Veränderung der Ausbildung

Also begann ich den dänischen Kundenstamm regelmäßig zu unterrichten. Ich änderte meinen Schwerpunkt von der reinen Technischen Analyse hin zu einer Mischung aus Technischer Analyse und emotionalem Management. Ich lehrte die dänischen Kunden, wie sie mit emotionalen Rückschlägen umgehen konnten. Dabei hielt ich lange Vorträge darüber, wie unsere emotionalen Reaktionen trainiert werden können, ähnlich wie Elitesoldaten trainiert werden. Alle Elitesoldaten müssen mit stressigen Kampfsituationen umgehen können, immer und immer wieder, bis ihre individuelle sensorische Reaktion nicht mehr abläuft. Stattdessen verhalten sie sich so, wie es nur sehr wenige Menschen von Natur aus tun würden. Das Training konzentrierte sich darauf, genau das zu tun, was ihnen nicht natürlich vorkam. Es ging darum, ein Bewusstsein dafür zu schaffen, wie sie wahrscheinlich auf Stress (Handelsverluste) reagieren würden und wie sie in ihrem Kopf Schaltkreise einrichten konnten, um die angemessene Reaktion zu erleichtern. Zwei Jahre später saß ich wieder in Andrew Edwards’ Büro. Er wollte mir einige Neuigkeiten mitteilen und wies auf eine A4-Seite an seinem schwarzen Brett. Sie zeigte die dänischen ETX-Capital-Kunden im Vergleich zu allen anderen, die die Firma hatte. Er erklärte, dass sie alle möglichen Erklärungen untersucht hätten, warum die dänischen Kunden so anders seien als alle anderen weltweit. Sie handelten selektiver, sie blieben länger an Bord, und ihr Einsatz war um 400 Prozent höher als der eines durchschnittlichen Kunden weltweit. Die dänische Matrix unterschied sich in jeder Hinsicht von der aller anderen Kunden, die das Brokerunternehmen betreute. Die dänischen Kunden hatten dieselben Charts, dieselben Indikatoren, denselben Nachrichtenfluss, dieselben Instrumente, dieselben Geld-Brief-Preise.
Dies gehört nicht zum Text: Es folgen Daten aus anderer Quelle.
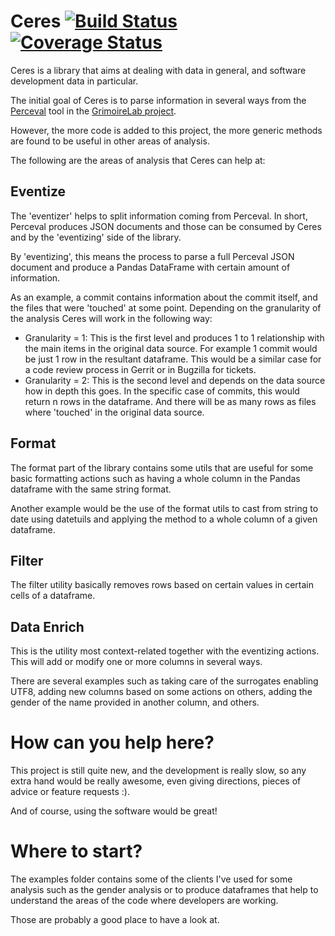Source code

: # Ceres [![Build Status](https://github.com/chaoss/grimoirelab-cereslib/workflows/tests/badge.svg)](https://github.com/chaoss/grimoirelab-cereslib/actions?query=workflow:tests+branch:master+event:push) [![Coverage Status](https://coveralls.io/repos/github/chaoss/grimoirelab-cereslib/badge.svg?branch=master)](https://coveralls.io/github/chaoss/grimoirelab-cereslib?branch=master)

Ceres is a library that aims at dealing with data in general,
and software development data in particular.

The initial goal of Ceres is to parse information in several ways
from the [Perceval](https://github.com/grimoirelab/perceval) tool
in the [GrimoireLab project](https://github.com/grimoirelab).

However, the more code is added to this project, the more generic
methods are found to be useful in other areas of analysis.

The following are the areas of analysis that Ceres can help at:

## Eventize

The 'eventizer' helps to split information coming from Perceval.
In short, Perceval produces JSON documents and those can be consumed
by Ceres and by the 'eventizing' side of the library.

By 'eventizing', this means the process to parse a full Perceval JSON
document and produce a Pandas DataFrame with certain amount of information.

As an example, a commit contains information about the commit itself, and
the files that were 'touched' at some point. Depending on the granularity
of the analysis Ceres will work in the following way:

* Granularity = 1: This is the first level and produces 1 to 1 relationship
  with the main items in the original data source. For example 1 commit would 
  be just 1 row in the resultant dataframe. This would be a similar case for
  a code review process in Gerrit or in Bugzilla for tickets.
* Granularity = 2: This is the second level and depends on the data source
  how in depth this goes. In the specific case of commits, this would return
  n rows in the dataframe. And there will be as many rows as files where 
  'touched' in the original data source.


## Format

The format part of the library contains some utils that are useful for
some basic formatting actions such as having a whole column in the Pandas
dataframe with the same string format.

Another example would be the use of the format utils to cast from string
to date using datetuils and applying the method to a whole column of a 
given dataframe.

## Filter

The filter utility basically removes rows based on certain values in
certain cells of a dataframe.

## Data Enrich

This is the utility most context-related together with the eventizing
actions. This will add or modify one or more columns in several ways.

There are several examples such as taking care of the surrogates enabling
UTF8, adding new columns based on some actions on others, adding the gender
of the name provided in another column, and others.


# How can you help here?

This project is still quite new, and the development is really slow, so
any extra hand would be really awesome, even giving directions, pieces
of advice or feature requests :).

And of course, using the software would be great!

# Where to start?

The examples folder contains some of the clients I've used for some
analysis such as the gender analysis or to produce dataframes that help
to understand the areas of the code where developers are working.

Those are probably a good place to have a look at.


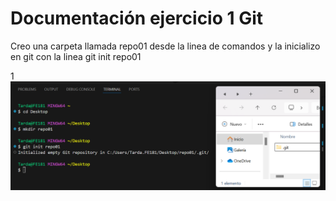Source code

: # Documentación ejercicio 1 Git
Creo una carpeta llamada repo01 desde la linea de comandos y la inicializo en git con la linea git init repo01

1![alt text](/imagenes/1.png)

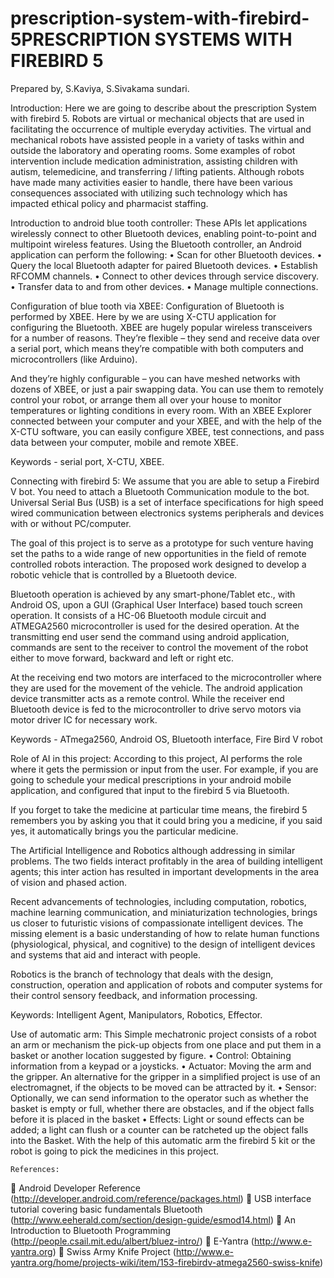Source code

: # prescription-system-with-firebird-5PRESCRIPTION SYSTEMS WITH FIREBIRD 5


Prepared by,
S.Kaviya,
S.Sivakama sundari.


Introduction:
Here we are going to describe about the prescription System with firebird 5. Robots are virtual or mechanical objects that are used in facilitating the occurrence of multiple everyday activities. The virtual and mechanical robots have assisted people in a variety of tasks within and outside the laboratory and operating rooms. Some examples of robot intervention include medication administration, assisting children with autism, telemedicine, and transferring / lifting patients. Although robots have made many activities easier to handle, there have been various  consequences associated with utilizing such technology which has impacted ethical policy and pharmacist staffing.

Introduction to android blue tooth controller:
These APIs let applications wirelessly connect to other Bluetooth devices, enabling point-to-point and multipoint wireless features. Using the Bluetooth controller, an Android application can perform the following: 
•	Scan for other Bluetooth devices. 
•	Query the local Bluetooth adapter for paired Bluetooth devices.
•	Establish RFCOMM channels.
•	Connect to other devices through service discovery. 
•	Transfer data to and from other devices.
•	Manage multiple connections.



Configuration of blue tooth via XBEE:
Configuration of Bluetooth is performed by XBEE. Here by we are using X-CTU application for configuring the Bluetooth. XBEE are hugely popular wireless transceivers for a number of reasons. They’re flexible – they send and receive data over a serial port, which means they’re compatible with both computers and microcontrollers (like Arduino). 

And they’re highly configurable – you can have meshed networks with dozens of XBEE, or just a pair swapping data. You can use them to remotely control your robot, or arrange them all over your house to monitor temperatures or lighting conditions in every room. With an XBEE Explorer connected between your computer and your XBEE, and with the help of the X-CTU software, you can easily configure XBEE, test connections, and pass data between your computer, mobile and remote XBEE. 

Keywords - serial port, X-CTU, XBEE.


Connecting with firebird 5:
We assume that you are able to setup a Firebird V bot. You need to attach a Bluetooth Communication module to the bot. Universal Serial Bus (USB) is a set of interface specifications for high speed wired communication between electronics systems peripherals and devices with or without PC/computer. 

The goal of this project is to serve as a prototype for such venture having set the paths to a wide range of new opportunities in the field of remote controlled robots interaction. The proposed work designed to develop a robotic vehicle that is controlled by a Bluetooth device. 

Bluetooth operation is achieved by any smart-phone/Tablet etc., with Android OS, upon a GUI (Graphical User Interface) based touch screen operation. It consists of a HC-06 Bluetooth module circuit and ATMEGA2560 microcontroller is used for the desired operation. At the transmitting end user send the command using android application, commands are sent to the receiver to control the movement of the robot either to move forward, backward and left or right etc. 

At the receiving end two motors are interfaced to the microcontroller where they are used for the movement of the vehicle. The android application device transmitter acts as a remote control. While the receiver end Bluetooth device is fed to the microcontroller to drive servo motors via motor driver IC for necessary work. 

Keywords - ATmega2560, Android OS, Bluetooth interface, Fire Bird V robot


Role of AI in this project:
According to this project, AI performs the role where it gets the permission or input from the user. For example, if you are going to schedule your medical prescriptions in your android mobile application, and configured that input to the firebird 5 via Bluetooth.

 If you forget to take the medicine at particular time means, the firebird 5 remembers you by asking you that it could bring you a medicine, if you said yes, it automatically brings you the particular medicine.

 The Artificial Intelligence and Robotics although addressing in similar problems. The two fields interact profitably in the area of building intelligent agents; this inter action has resulted in important developments in the area of vision and phased action. 

Recent advancements of technologies, including computation, robotics, machine learning communication, and miniaturization technologies, brings us closer to futuristic visions of compassionate intelligent devices. The missing element is a basic understanding of how to relate human functions (physiological, physical, and cognitive) to the design of intelligent devices and systems that aid and interact with people. 

Robotics is the branch of technology that deals with the design, construction, operation and application of robots and computer systems for their control sensory feedback, and information processing. 

Keywords: Intelligent Agent, Manipulators, Robotics, Effector.


Use of automatic arm:
This Simple mechatronic project consists of a robot an arm or mechanism the pick-up objects from one place and put them in a basket or another location suggested by figure.
•	Control: Obtaining information from a keypad or a joysticks.
•	Actuator: Moving the arm and the gripper. An alternative for the gripper in a simplified project is use of an electromagnet, if the objects to be moved can be attracted by it. 
•	 Sensor: Optionally, we can send information to the operator such as whether the basket is empty or full, whether there are obstacles, and if the object falls before it is placed in the basket
•	 Effects: Light or sound effects can be added; a light can flush or a counter can be ratcheted up the object falls into the Basket.
With the help of this automatic arm the firebird 5 kit or the robot is going to pick the medicines in this project.


    References:
	Android Developer Reference (http://developer.android.com/reference/packages.html)
	USB interface tutorial covering basic fundamentals Bluetooth  (http://www.eeherald.com/section/design-guide/esmod14.html)
	An Introduction to Bluetooth Programming  (http://people.csail.mit.edu/albert/bluez-intro/)
	E-Yantra (http://www.e-yantra.org)
	Swiss Army Knife Project  (http://www.e-yantra.org/home/projects-wiki/item/153-firebirdv-atmega2560-swiss-knife)




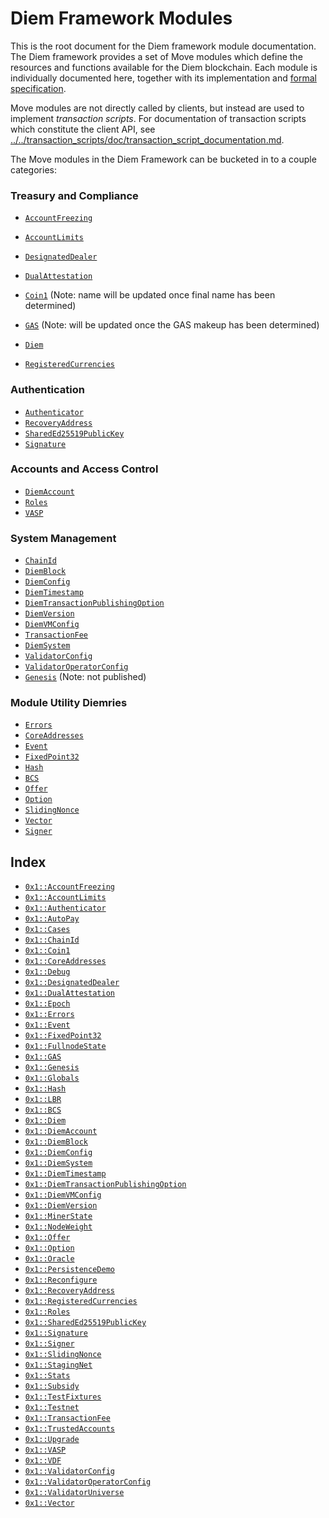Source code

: 
<a name="@Diem_Framework_Modules_0"></a>

# Diem Framework Modules


This is the root document for the Diem framework module documentation. The Diem framework provides a set of Move
modules which define the resources and functions available for the Diem blockchain. Each module is individually
documented here, together with its implementation and
[formal specification](../../transaction_scripts/doc/spec_documentation.md).

Move modules are not directly called by clients, but instead are used to implement *transaction scripts*.
For documentation of transaction scripts which constitute the client API, see
[../../transaction_scripts/doc/transaction_script_documentation.md](../../transaction_scripts/doc/transaction_script_documentation.md).

The Move modules in the Diem Framework can be bucketed in to a couple categories:


<a name="@Treasury_and_Compliance_1"></a>

### Treasury and Compliance

* <code><a href="AccountFreezing.md#0x1_AccountFreezing">AccountFreezing</a></code>
* <code><a href="AccountLimits.md#0x1_AccountLimits">AccountLimits</a></code>
* <code><a href="DesignatedDealer.md#0x1_DesignatedDealer">DesignatedDealer</a></code>
* <code><a href="DualAttestation.md#0x1_DualAttestation">DualAttestation</a></code>

* <code><a href="Coin1.md#0x1_Coin1">Coin1</a></code> (Note: name will be updated once final name has been determined)
* <code><a href="GAS.md#0x1_GAS">GAS</a></code> (Note: will be updated once the GAS makeup has been determined)
* <code><a href="Diem.md#0x1_Diem">Diem</a></code>
* <code><a href="RegisteredCurrencies.md#0x1_RegisteredCurrencies">RegisteredCurrencies</a></code>


<a name="@Authentication_2"></a>

### Authentication

* <code><a href="Authenticator.md#0x1_Authenticator">Authenticator</a></code>
* <code><a href="RecoveryAddress.md#0x1_RecoveryAddress">RecoveryAddress</a></code>
* <code><a href="SharedEd25519PublicKey.md#0x1_SharedEd25519PublicKey">SharedEd25519PublicKey</a></code>
* <code><a href="Signature.md#0x1_Signature">Signature</a></code>


<a name="@Accounts_and_Access_Control_3"></a>

### Accounts and Access Control

* <code><a href="DiemAccount.md#0x1_DiemAccount">DiemAccount</a></code>
* <code><a href="Roles.md#0x1_Roles">Roles</a></code>
* <code><a href="VASP.md#0x1_VASP">VASP</a></code>


<a name="@System_Management_4"></a>

### System Management

* <code><a href="ChainId.md#0x1_ChainId">ChainId</a></code>
* <code><a href="DiemBlock.md#0x1_DiemBlock">DiemBlock</a></code>
* <code><a href="DiemConfig.md#0x1_DiemConfig">DiemConfig</a></code>
* <code><a href="DiemTimestamp.md#0x1_DiemTimestamp">DiemTimestamp</a></code>
* <code><a href="DiemTransactionPublishingOption.md#0x1_DiemTransactionPublishingOption">DiemTransactionPublishingOption</a></code>
* <code><a href="DiemVersion.md#0x1_DiemVersion">DiemVersion</a></code>
* <code><a href="DiemVMConfig.md#0x1_DiemVMConfig">DiemVMConfig</a></code>
* <code><a href="TransactionFee.md#0x1_TransactionFee">TransactionFee</a></code>
* <code><a href="DiemSystem.md#0x1_DiemSystem">DiemSystem</a></code>
* <code><a href="ValidatorConfig.md#0x1_ValidatorConfig">ValidatorConfig</a></code>
* <code><a href="ValidatorOperatorConfig.md#0x1_ValidatorOperatorConfig">ValidatorOperatorConfig</a></code>
* <code><a href="Genesis.md#0x1_Genesis">Genesis</a></code> (Note: not published)


<a name="@Module_Utility_Diemries_5"></a>

### Module Utility Diemries

* <code><a href="Errors.md#0x1_Errors">Errors</a></code>
* <code><a href="CoreAddresses.md#0x1_CoreAddresses">CoreAddresses</a></code>
* <code><a href="Event.md#0x1_Event">Event</a></code>
* <code><a href="FixedPoint32.md#0x1_FixedPoint32">FixedPoint32</a></code>
* <code><a href="Hash.md#0x1_Hash">Hash</a></code>
* <code><a href="BCS.md#0x1_LCS">BCS</a></code>
* <code><a href="Offer.md#0x1_Offer">Offer</a></code>
* <code><a href="Option.md#0x1_Option">Option</a></code>
* <code><a href="SlidingNonce.md#0x1_SlidingNonce">SlidingNonce</a></code>
* <code><a href="Vector.md#0x1_Vector">Vector</a></code>
* <code><a href="Signer.md#0x1_Signer">Signer</a></code>


<a name="@Index_6"></a>

## Index


-  [`0x1::AccountFreezing`](AccountFreezing.md#0x1_AccountFreezing)
-  [`0x1::AccountLimits`](AccountLimits.md#0x1_AccountLimits)
-  [`0x1::Authenticator`](Authenticator.md#0x1_Authenticator)
-  [`0x1::AutoPay`](AutoPay.md#0x1_AutoPay)
-  [`0x1::Cases`](Cases.md#0x1_Cases)
-  [`0x1::ChainId`](ChainId.md#0x1_ChainId)
-  [`0x1::Coin1`](Coin1.md#0x1_Coin1)
-  [`0x1::CoreAddresses`](CoreAddresses.md#0x1_CoreAddresses)
-  [`0x1::Debug`](Debug.md#0x1_Debug)
-  [`0x1::DesignatedDealer`](DesignatedDealer.md#0x1_DesignatedDealer)
-  [`0x1::DualAttestation`](DualAttestation.md#0x1_DualAttestation)
-  [`0x1::Epoch`](Epoch.md#0x1_Epoch)
-  [`0x1::Errors`](Errors.md#0x1_Errors)
-  [`0x1::Event`](Event.md#0x1_Event)
-  [`0x1::FixedPoint32`](FixedPoint32.md#0x1_FixedPoint32)
-  [`0x1::FullnodeState`](FullnodeState.md#0x1_FullnodeState)
-  [`0x1::GAS`](GAS.md#0x1_GAS)
-  [`0x1::Genesis`](Genesis.md#0x1_Genesis)
-  [`0x1::Globals`](Globals.md#0x1_Globals)
-  [`0x1::Hash`](Hash.md#0x1_Hash)
-  [`0x1::LBR`](LBR.md#0x1_LBR)
-  [`0x1::BCS`](BCS.md#0x1_LCS)
-  [`0x1::Diem`](Diem.md#0x1_Diem)
-  [`0x1::DiemAccount`](DiemAccount.md#0x1_DiemAccount)
-  [`0x1::DiemBlock`](DiemBlock.md#0x1_DiemBlock)
-  [`0x1::DiemConfig`](DiemConfig.md#0x1_DiemConfig)
-  [`0x1::DiemSystem`](DiemSystem.md#0x1_DiemSystem)
-  [`0x1::DiemTimestamp`](DiemTimestamp.md#0x1_DiemTimestamp)
-  [`0x1::DiemTransactionPublishingOption`](DiemTransactionPublishingOption.md#0x1_DiemTransactionPublishingOption)
-  [`0x1::DiemVMConfig`](DiemVMConfig.md#0x1_DiemVMConfig)
-  [`0x1::DiemVersion`](DiemVersion.md#0x1_DiemVersion)
-  [`0x1::MinerState`](MinerState.md#0x1_MinerState)
-  [`0x1::NodeWeight`](NodeWeight.md#0x1_NodeWeight)
-  [`0x1::Offer`](Offer.md#0x1_Offer)
-  [`0x1::Option`](Option.md#0x1_Option)
-  [`0x1::Oracle`](Oracle.md#0x1_Oracle)
-  [`0x1::PersistenceDemo`](Demos.md#0x1_PersistenceDemo)
-  [`0x1::Reconfigure`](Reconfigure.md#0x1_Reconfigure)
-  [`0x1::RecoveryAddress`](RecoveryAddress.md#0x1_RecoveryAddress)
-  [`0x1::RegisteredCurrencies`](RegisteredCurrencies.md#0x1_RegisteredCurrencies)
-  [`0x1::Roles`](Roles.md#0x1_Roles)
-  [`0x1::SharedEd25519PublicKey`](SharedEd25519PublicKey.md#0x1_SharedEd25519PublicKey)
-  [`0x1::Signature`](Signature.md#0x1_Signature)
-  [`0x1::Signer`](Signer.md#0x1_Signer)
-  [`0x1::SlidingNonce`](SlidingNonce.md#0x1_SlidingNonce)
-  [`0x1::StagingNet`](Testnet.md#0x1_StagingNet)
-  [`0x1::Stats`](Stats.md#0x1_Stats)
-  [`0x1::Subsidy`](Subsidy.md#0x1_Subsidy)
-  [`0x1::TestFixtures`](TestFixtures.md#0x1_TestFixtures)
-  [`0x1::Testnet`](Testnet.md#0x1_Testnet)
-  [`0x1::TransactionFee`](TransactionFee.md#0x1_TransactionFee)
-  [`0x1::TrustedAccounts`](TrustedAccounts.md#0x1_TrustedAccounts)
-  [`0x1::Upgrade`](Upgrade.md#0x1_Upgrade)
-  [`0x1::VASP`](VASP.md#0x1_VASP)
-  [`0x1::VDF`](VDF.md#0x1_VDF)
-  [`0x1::ValidatorConfig`](ValidatorConfig.md#0x1_ValidatorConfig)
-  [`0x1::ValidatorOperatorConfig`](ValidatorOperatorConfig.md#0x1_ValidatorOperatorConfig)
-  [`0x1::ValidatorUniverse`](ValidatorUniverse.md#0x1_ValidatorUniverse)
-  [`0x1::Vector`](Vector.md#0x1_Vector)


[//]: # ("File containing references which can be used from documentation")
[ACCESS_CONTROL]: https://github.com/diem/lip/blob/master/lips/lip-2.md
[ROLE]: https://github.com/diem/lip/blob/master/lips/lip-2.md#roles
[PERMISSION]: https://github.com/diem/lip/blob/master/lips/lip-2.md#permissions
Selbst die persönliche Demografie war gleich. „Zunächst haben wir geglaubt“, sagte Edwards, „dass die Menschen in Skandinavien wohlhabender seien als der Rest der Welt. Wir haben uns die schwedischen und norwegischen Kunden angeschaut, doch ihr Profil entsprach nicht dem dänischen. Das einzige Unterscheidungsmerkmal zwischen den dänischen und den Kunden aus dem Rest der Welt ist die Tatsache, dass Sie einmal im Monat nach Dänemark reisen und Vorträge über Trading halten. Ich weiß nicht, was Sie ihnen erzählen, aber machen Sie bitte weiter. Sie sollten ein Buch darüber schreiben.“

Und in dieser Nacht begann ich über Handelspsychologie zu schreiben. Das erste Buch war ein 200.000 Wörter umfassendes Ungetüm, das ich selbst auf meinem Telegram-Kanal veröffentlichte, eine einzige verbale Diarrhö. Mithilfe des Verlags Harriman House schrieb ich das Buch um, erstellte ein Trainingsprogramm zum Selbststudium und zur Anwendung zu Hause.

Das Ergebnis wurde „Best Loser Wins“.